The shock of her death woke me up to my own misery, allowing me to see myself and my soul’s journey with entirely new eyes. Like the Dickensian Ghost of Christmas Future, she showed me a future that might be mine if I didn’t take action.

At that moment, I saw two paths forward with startling clarity. I could become the poster child for tragic mother-daughter stories, going on Oprah and Jerry Springer — like many other victims of circumstance during the early aughts — making a livelihood telling and retelling my tales of woe to anyone who would listen. Or, I could turn my attention inward, journeying through the darkness to find the light within, attempting to do the inner work that my mother was sadly unable to do.

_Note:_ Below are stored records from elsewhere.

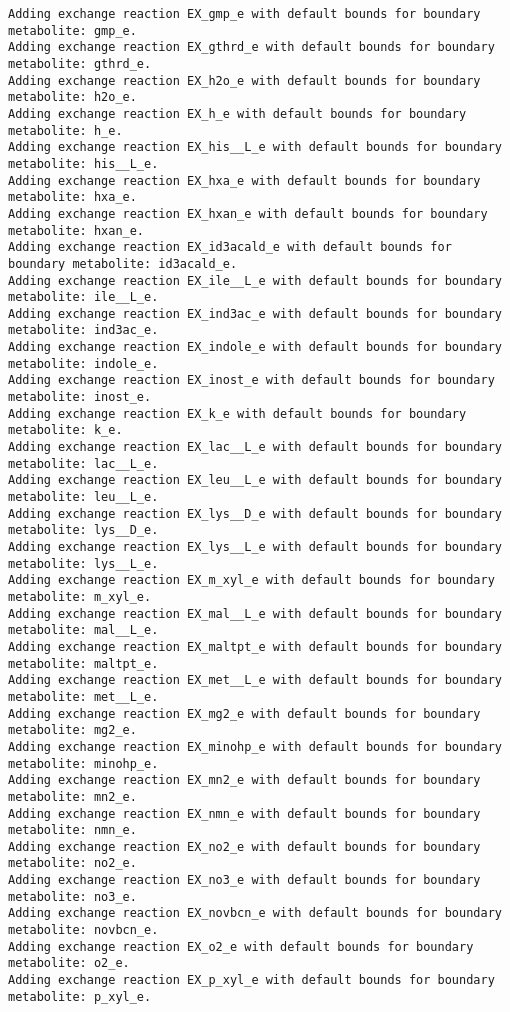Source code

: \documentclass[
  letterpaper,
  DIV=11,
  numbers=noendperiod]{scrartcl}
\begin{document}
\begin{verbatim}
Adding exchange reaction EX_gmp_e with default bounds for boundary metabolite: gmp_e.
Adding exchange reaction EX_gthrd_e with default bounds for boundary metabolite: gthrd_e.
Adding exchange reaction EX_h2o_e with default bounds for boundary metabolite: h2o_e.
Adding exchange reaction EX_h_e with default bounds for boundary metabolite: h_e.
Adding exchange reaction EX_his__L_e with default bounds for boundary metabolite: his__L_e.
Adding exchange reaction EX_hxa_e with default bounds for boundary metabolite: hxa_e.
Adding exchange reaction EX_hxan_e with default bounds for boundary metabolite: hxan_e.
Adding exchange reaction EX_id3acald_e with default bounds for boundary metabolite: id3acald_e.
Adding exchange reaction EX_ile__L_e with default bounds for boundary metabolite: ile__L_e.
Adding exchange reaction EX_ind3ac_e with default bounds for boundary metabolite: ind3ac_e.
Adding exchange reaction EX_indole_e with default bounds for boundary metabolite: indole_e.
Adding exchange reaction EX_inost_e with default bounds for boundary metabolite: inost_e.
Adding exchange reaction EX_k_e with default bounds for boundary metabolite: k_e.
Adding exchange reaction EX_lac__L_e with default bounds for boundary metabolite: lac__L_e.
Adding exchange reaction EX_leu__L_e with default bounds for boundary metabolite: leu__L_e.
Adding exchange reaction EX_lys__D_e with default bounds for boundary metabolite: lys__D_e.
Adding exchange reaction EX_lys__L_e with default bounds for boundary metabolite: lys__L_e.
Adding exchange reaction EX_m_xyl_e with default bounds for boundary metabolite: m_xyl_e.
Adding exchange reaction EX_mal__L_e with default bounds for boundary metabolite: mal__L_e.
Adding exchange reaction EX_maltpt_e with default bounds for boundary metabolite: maltpt_e.
Adding exchange reaction EX_met__L_e with default bounds for boundary metabolite: met__L_e.
Adding exchange reaction EX_mg2_e with default bounds for boundary metabolite: mg2_e.
Adding exchange reaction EX_minohp_e with default bounds for boundary metabolite: minohp_e.
Adding exchange reaction EX_mn2_e with default bounds for boundary metabolite: mn2_e.
Adding exchange reaction EX_nmn_e with default bounds for boundary metabolite: nmn_e.
Adding exchange reaction EX_no2_e with default bounds for boundary metabolite: no2_e.
Adding exchange reaction EX_no3_e with default bounds for boundary metabolite: no3_e.
Adding exchange reaction EX_novbcn_e with default bounds for boundary metabolite: novbcn_e.
Adding exchange reaction EX_o2_e with default bounds for boundary metabolite: o2_e.
Adding exchange reaction EX_p_xyl_e with default bounds for boundary metabolite: p_xyl_e.

\end{verbatim}
\end{document}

If you’ve been following this series that I call Contagious Vulnerability, you’ll know that I chose the introspective path. A long, and largely solitary road that has been far harder, lonelier, and more life-giving to walk than I could have ever imagined when I took that courageous first step. A road and a life that I would not trade with anyone for anything.

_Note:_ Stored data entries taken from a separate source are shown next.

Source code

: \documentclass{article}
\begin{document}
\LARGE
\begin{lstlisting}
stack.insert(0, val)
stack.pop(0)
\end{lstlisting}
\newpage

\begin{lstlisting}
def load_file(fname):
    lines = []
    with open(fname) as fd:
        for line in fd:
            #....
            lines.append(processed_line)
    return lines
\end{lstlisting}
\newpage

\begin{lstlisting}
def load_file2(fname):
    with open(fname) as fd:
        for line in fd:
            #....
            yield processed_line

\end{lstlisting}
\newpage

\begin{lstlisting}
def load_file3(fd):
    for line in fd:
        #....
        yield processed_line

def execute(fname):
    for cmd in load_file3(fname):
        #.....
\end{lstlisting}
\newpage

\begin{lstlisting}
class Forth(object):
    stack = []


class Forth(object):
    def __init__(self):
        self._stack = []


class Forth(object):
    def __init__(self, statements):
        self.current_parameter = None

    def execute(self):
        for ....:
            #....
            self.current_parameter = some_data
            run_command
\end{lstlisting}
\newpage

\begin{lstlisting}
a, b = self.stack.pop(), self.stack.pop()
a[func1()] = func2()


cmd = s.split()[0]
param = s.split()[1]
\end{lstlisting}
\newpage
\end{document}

Like all newborns, I spent the first 15 years of what feels like my second life looking at my inner and outer world with a mixture of awe and wonder — which does not mean that it’s been a blissful, Edenic existence full of sunshine, rainbows, and unicorns. Awe and wonder are states of being inspired by circumstances of darkness as well as light, fear as well as love, despair as well as joy. As with all journeys of becoming, mine has been more than a little dark, messy, and scary at times.

This morning, to mark the anniversary, I reread my earlier piece about shadow work entitled “Shadow Boxing”, written on March 4th, 2020 just days before the mother of all disruptions was about to hit us like a freight train. I presenced with my 2020 self and felt such compassion for the way that Kate courageously spars with her shadow and pronounces the realization of Jungian synthesis when it’s obvious to me now that it was more conceptual than actual, more aspirational than embodied.

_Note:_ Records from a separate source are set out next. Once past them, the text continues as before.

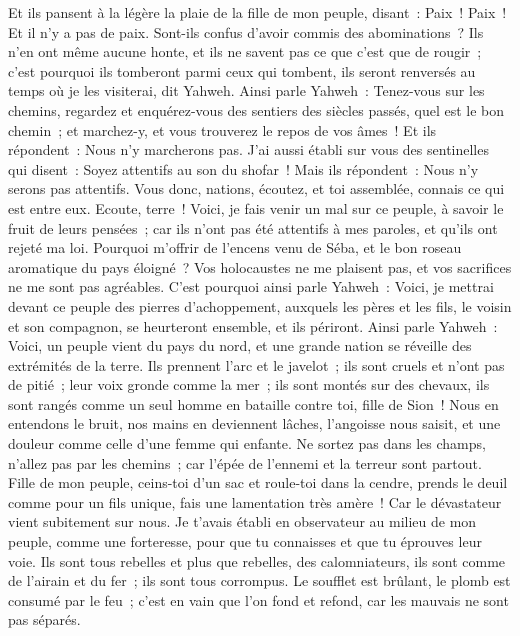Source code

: \begin{multicols}{2}
Et ils pansent à la légère la plaie de la fille de mon peuple, disant~: Paix~! Paix~! Et il n'y a pas de paix.
Sont-ils confus d'avoir commis des abominations~? Ils n'en ont même aucune honte, et ils ne savent pas ce que c'est que de rougir~; c'est pourquoi ils tomberont parmi ceux qui tombent, ils seront renversés au temps où je les visiterai, dit Yahweh.
Ainsi parle Yahweh~: Tenez-vous sur les chemins, regardez et enquérez-vous des sentiers des siècles passés, quel est le bon chemin~; et marchez-y, et vous trouverez le repos de vos âmes~! Et ils répondent~: Nous n'y marcherons pas.
J'ai aussi établi sur vous des sentinelles qui disent~: Soyez attentifs au son du shofar~! Mais ils répondent~: Nous n'y serons pas attentifs.
Vous donc, nations, écoutez, et toi assemblée, connais ce qui est entre eux.
Ecoute, terre~! Voici, je fais venir un mal sur ce peuple, à savoir le fruit de leurs pensées~; car ils n'ont pas été attentifs à mes paroles, et qu'ils ont rejeté ma loi.
Pourquoi m'offrir de l'encens venu de Séba, et le bon roseau aromatique du pays éloigné~? Vos holocaustes ne me plaisent pas, et vos sacrifices ne me sont pas agréables.
C'est pourquoi ainsi parle Yahweh~: Voici, je mettrai devant ce peuple des pierres d'achoppement, auxquels les pères et les fils, le voisin et son compagnon, se heurteront ensemble, et ils périront.
Ainsi parle Yahweh~: Voici, un peuple vient du pays du nord, et une grande nation se réveille des extrémités de la terre.
Ils prennent l'arc et le javelot~; ils sont cruels et n'ont pas de pitié~; leur voix gronde comme la mer~; ils sont montés sur des chevaux, ils sont rangés comme un seul homme en bataille contre toi, fille de Sion~!
Nous en entendons le bruit, nos mains en deviennent lâches, l'angoisse nous saisit, et une douleur comme celle d'une femme qui enfante.
Ne sortez pas dans les champs, n'allez pas par les chemins~; car l'épée de l'ennemi et la terreur sont partout.
Fille de mon peuple, ceins-toi d'un sac et roule-toi dans la cendre, prends le deuil comme pour un fils unique, fais une lamentation très amère~! Car le dévastateur vient subitement sur nous.
Je t'avais établi en observateur au milieu de mon peuple, comme une forteresse, pour que tu connaisses et que tu éprouves leur voie.
Ils sont tous rebelles et plus que rebelles, des calomniateurs, ils sont comme de l'airain et du fer~; ils sont tous corrompus.
Le soufflet est brûlant, le plomb est consumé par le feu~; c'est en vain que l'on fond et refond, car les mauvais ne sont pas séparés.

\end{multicols}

Six months after writing that piece, I joined a course called The Mighty Heart, a learning experience I found lacking in many ways but one which offered me a precious and generative seed of gold, one that took my shadow work to a far deeper level and whose ripple effect is still reverberating within me, effecting change at the core of my being.

In module 4 we were invited to tame our inner critic and meet our shadow via a guided meditation. I was instructed to sit quietly with my eyes closed and visualize my shadow or inner critic sitting in a chair across from me. These two aspects of my psyche merged into one and I witnessed a dark, foreboding presence fill my inner landscape, towering over me and leaving me frozen in fear. I was then guided to ask it a series of questions to find out what it wanted.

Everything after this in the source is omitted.